San Giovanni a Torino, festa con fuochi artificiali e altre iniziative

Per articoli aggiornati leggi: Festa di San Giovanni, Torino.

19 / 06 / 2017
San Giovanni, Santo patrono di Torino, si avvicina. Quest’anno cade di sabato, 24 giugno, e come da tradizione riserverà ai cittadini numerose iniziative inaugurate già in questi giorni.

Un percorso che in pochi giorni ci condurrà verso i momenti più significativi ed attesi della festa: il Farò e i fuochi d’artificio.

L’evento era in dubbio dopo i recenti fatti legati a piazza San Carlo (in occasione della partita della Juve in Champions League), con la triste morte di una giovane donna travolta dalla folla e il ferimento di circa 1500 persone.
Tuttavia, proprio in queste ore, la giunta ha deciso di portare avanti il programma prestabilito e di procedere, dunque, con la tradizionale festa.
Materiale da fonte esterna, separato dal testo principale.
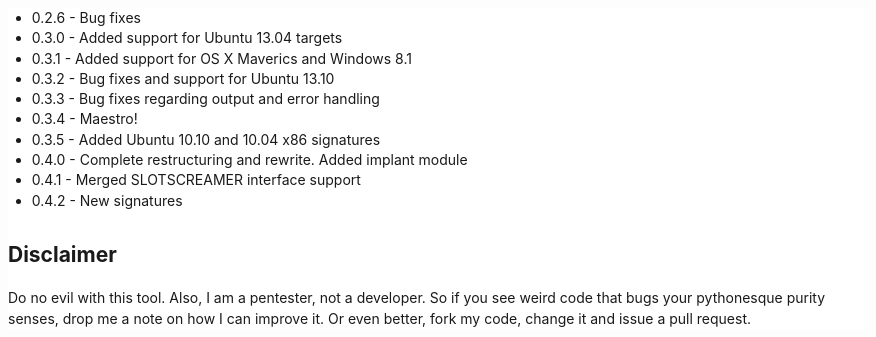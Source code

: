  * 0.2.6 - Bug fixes
 * 0.3.0 - Added support for Ubuntu 13.04 targets
 * 0.3.1 - Added support for OS X Maverics and Windows 8.1
 * 0.3.2 - Bug fixes and support for Ubuntu 13.10
 * 0.3.3 - Bug fixes regarding output and error handling
 * 0.3.4 - Maestro!
 * 0.3.5 - Added Ubuntu 10.10 and 10.04 x86 signatures
 * 0.4.0 - Complete restructuring and rewrite. Added implant module
 * 0.4.1 - Merged SLOTSCREAMER interface support
 * 0.4.2 - New signatures
 
 
Disclaimer
----------
Do no evil with this tool. Also, I am a pentester, not a developer. So if you
see weird code that bugs your pythonesque purity senses, drop me a note on how
I can improve it. Or even better, fork my code, change it and issue a pull
request.

[1]: http://inception.davepedu.com
[2]: https://wikileaks.org/spyfiles/files/0/293_GAMMA-201110-FinFireWire.pdf
[3]: http://freddie.witherden.org/tools/libforensic1394/
[4]: http://mxcl.github.io/homebrew/
[5]: http://www.breaknenter.org/projects/inception/
[6]: http://support.apple.com/en-us/HT202348
[7]: http://www.microsoft.com/en-us/download/details.aspx?id=41671
[8]: https://www.youtube.com/watch?v=0FoVmBOdbhg
[9]: http://www.w3schools.com/browsers/browsers_os.asp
Ma andiamo con ordine. Dopo il “Tutti in canoa” di domenica si continua questa sera, mercoledì 21 giugno, con la Festa della Musica in piazza Castello (ore 20.30-22.00). Segue intrattenimento con la “Band Liberidentro” fino alle 23.30.
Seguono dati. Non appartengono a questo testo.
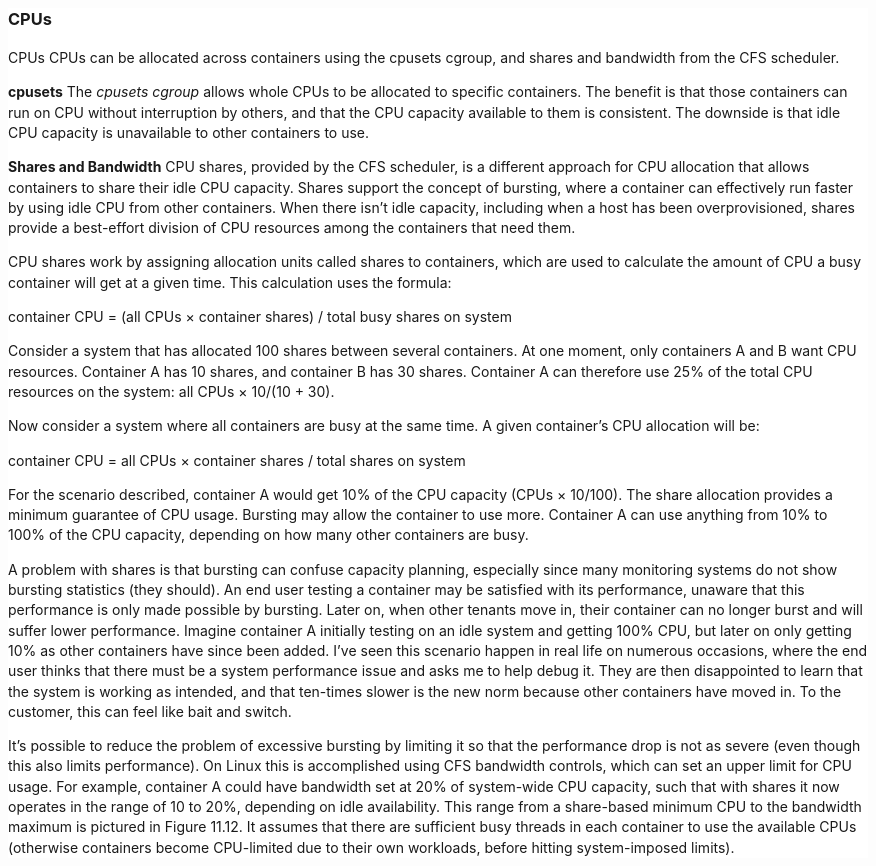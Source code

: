 ### CPUs
CPUs
CPUs can be allocated across containers using the cpusets cgroup, and shares and bandwidth from the CFS scheduler.

**cpusets**
The *cpusets* *cgroup* allows whole CPUs to be allocated to specific containers. The benefit is that those containers can run on CPU without interruption by others, and that the CPU capacity available to them is consistent. The downside is that idle CPU capacity is unavailable to other containers to use.

**Shares and Bandwidth**
CPU shares, provided by the CFS scheduler, is a different approach for CPU allocation that allows containers to share their idle CPU capacity. Shares support the concept of bursting, where a container can effectively run faster by using idle CPU from other containers. When there isn’t idle capacity, including when a host has been overprovisioned, shares provide a best-effort division of CPU resources among the containers that need them.

CPU shares work by assigning allocation units called shares to containers, which are used to calculate the amount of CPU a busy container will get at a given time. This calculation uses the formula:

container CPU = (all CPUs × container shares) / total busy shares on system

Consider a system that has allocated 100 shares between several containers. At one moment, only containers A and B want CPU resources. Container A has 10 shares, and container B has 30 shares. Container A can therefore use 25% of the total CPU resources on the system: all CPUs × 10/(10 + 30).

Now consider a system where all containers are busy at the same time. A given container’s CPU allocation will be:

container CPU = all CPUs × container shares / total shares on system

For the scenario described, container A would get 10% of the CPU capacity (CPUs × 10/100). The share allocation provides a minimum guarantee of CPU usage. Bursting may allow the container to use more. Container A can use anything from 10% to 100% of the CPU capacity, depending on how many other containers are busy.

A problem with shares is that bursting can confuse capacity planning, especially since many monitoring systems do not show bursting statistics (they should). An end user testing a container may be satisfied with its performance, unaware that this performance is only made possible by bursting. Later on, when other tenants move in, their container can no longer burst and will suffer lower performance. Imagine container A initially testing on an idle system and getting 100% CPU, but later on only getting 10% as other containers have since been added. I’ve seen this scenario happen in real life on numerous occasions, where the end user thinks that there must be a system performance issue and asks me to help debug it. They are then disappointed to learn that the system is working as intended, and that ten-times slower is the new norm because other containers have moved in. To the customer, this can feel like bait and switch.

It’s possible to reduce the problem of excessive bursting by limiting it so that the performance drop is not as severe (even though this also limits performance). On Linux this is accomplished using CFS bandwidth controls, which can set an upper limit for CPU usage. For example, container A could have bandwidth set at 20% of system-wide CPU capacity, such that with shares it now operates in the range of 10 to 20%, depending on idle availability. This range from a share-based minimum CPU to the bandwidth maximum is pictured in Figure 11.12. It assumes that there are sufficient busy threads in each container to use the available CPUs (otherwise containers become CPU-limited due to their own workloads, before hitting system-imposed limits).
Giovedì 22 giugno, in piazza Carignano dalle 17 alle 20.30, appuntamento con il Gruppo Storico “La Bela Rosin e la soa gent”. Altri appuntamenti in piazza Castello dalle 20.45 alle 24.
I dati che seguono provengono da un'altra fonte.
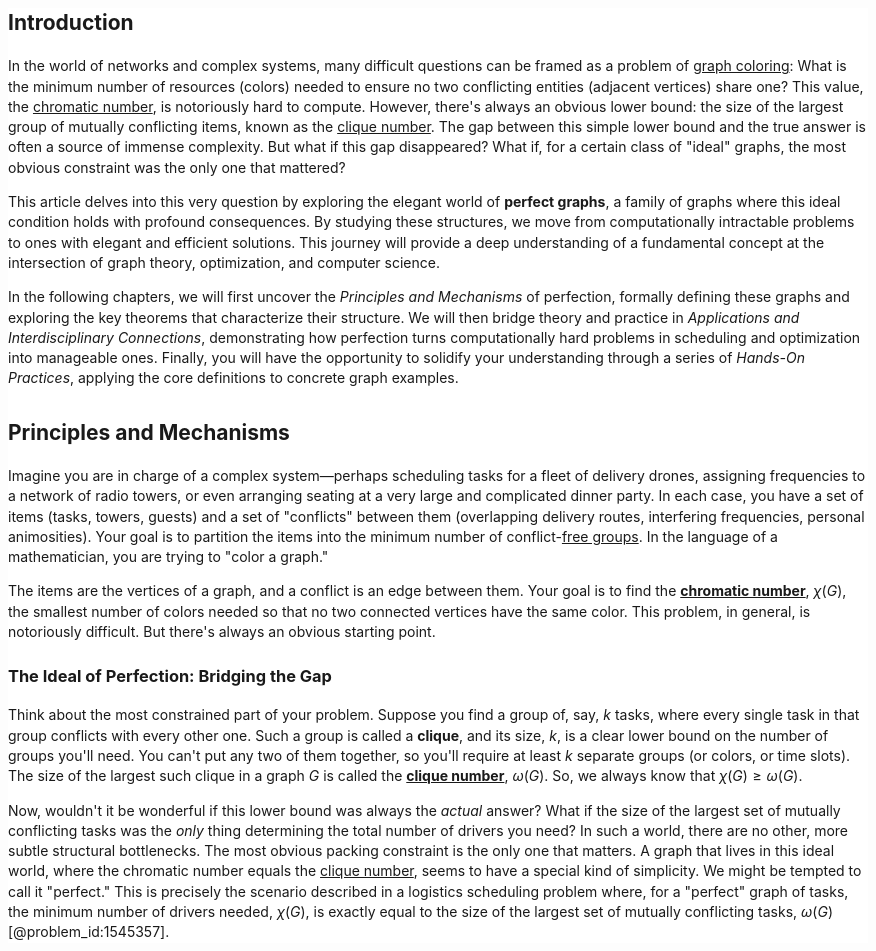 ## Introduction
In the world of networks and complex systems, many difficult questions can be framed as a problem of [graph coloring](@article_id:157567): What is the minimum number of resources (colors) needed to ensure no two conflicting entities (adjacent vertices) share one? This value, the [chromatic number](@article_id:273579), is notoriously hard to compute. However, there's always an obvious lower bound: the size of the largest group of mutually conflicting items, known as the [clique number](@article_id:272220). The gap between this simple lower bound and the true answer is often a source of immense complexity. But what if this gap disappeared? What if, for a certain class of "ideal" graphs, the most obvious constraint was the only one that mattered?

This article delves into this very question by exploring the elegant world of **perfect graphs**, a family of graphs where this ideal condition holds with profound consequences. By studying these structures, we move from computationally intractable problems to ones with elegant and efficient solutions. This journey will provide a deep understanding of a fundamental concept at the intersection of graph theory, optimization, and computer science.

In the following chapters, we will first uncover the *Principles and Mechanisms* of perfection, formally defining these graphs and exploring the key theorems that characterize their structure. We will then bridge theory and practice in *Applications and Interdisciplinary Connections*, demonstrating how perfection turns computationally hard problems in scheduling and optimization into manageable ones. Finally, you will have the opportunity to solidify your understanding through a series of *Hands-On Practices*, applying the core definitions to concrete graph examples.

## Principles and Mechanisms

Imagine you are in charge of a complex system—perhaps scheduling tasks for a fleet of delivery drones, assigning frequencies to a network of radio towers, or even arranging seating at a very large and complicated dinner party. In each case, you have a set of items (tasks, towers, guests) and a set of "conflicts" between them (overlapping delivery routes, interfering frequencies, personal animosities). Your goal is to partition the items into the minimum number of conflict-[free groups](@article_id:150755). In the language of a mathematician, you are trying to "color a graph."

The items are the vertices of a graph, and a conflict is an edge between them. Your goal is to find the **[chromatic number](@article_id:273579)**, $\chi(G)$, the smallest number of colors needed so that no two connected vertices have the same color. This problem, in general, is notoriously difficult. But there's always an obvious starting point.

### The Ideal of Perfection: Bridging the Gap

Think about the most constrained part of your problem. Suppose you find a group of, say, $k$ tasks, where every single task in that group conflicts with every other one. Such a group is called a **clique**, and its size, $k$, is a clear lower bound on the number of groups you'll need. You can't put any two of them together, so you'll require at least $k$ separate groups (or colors, or time slots). The size of the largest such clique in a graph $G$ is called the **[clique number](@article_id:272220)**, $\omega(G)$. So, we always know that $\chi(G) \ge \omega(G)$.

Now, wouldn't it be wonderful if this lower bound was always the *actual* answer? What if the size of the largest set of mutually conflicting tasks was the *only* thing determining the total number of drivers you need? In such a world, there are no other, more subtle structural bottlenecks. The most obvious packing constraint is the only one that matters. A graph that lives in this ideal world, where the chromatic number equals the [clique number](@article_id:272220), seems to have a special kind of simplicity. We might be tempted to call it "perfect." This is precisely the scenario described in a logistics scheduling problem where, for a "perfect" graph of tasks, the minimum number of drivers needed, $\chi(G)$, is exactly equal to the size of the largest set of mutually conflicting tasks, $\omega(G)$ [@problem_id:1545357].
Venerdì 23 giugno giro gratuito sul trenino, presso il Parco del Valentino (ore 10.30-12.30 r 15-19); Majorette da piazza Statuto, via Garibaldi, piazza Castello (dalle 18.30). Alle 18.30 il corteo storico in centro, fino alle 22. Spettacoli e animazione in piazza Carignano e in piazza Castello, la sera dalle 19.30. Alle 22 accensione del Farò in piazza Castello.

Sabato 24 giugno tantissimi eventi, fin dalla mattina (qui sotto trovi il collegamento al programma). Chiusura finale con i fuochi d’artificio presso piazza Vittorio Veneto e zona Murazzi, dalle 22.30.

Fuochi d’artificio sul Po, Torino

Curiosità storica
San Giovanni venne scelto come Patrono della città nel 692 d.C. e già allora i torinesi festeggiavano per due giorni, con l’accensione del fuoco (il Farò). A partire da metà ottocento le manifestazioni patronali furono interrotte, per riprendere in seguito nel 1971, grazie all’Associassion Piemontèisa.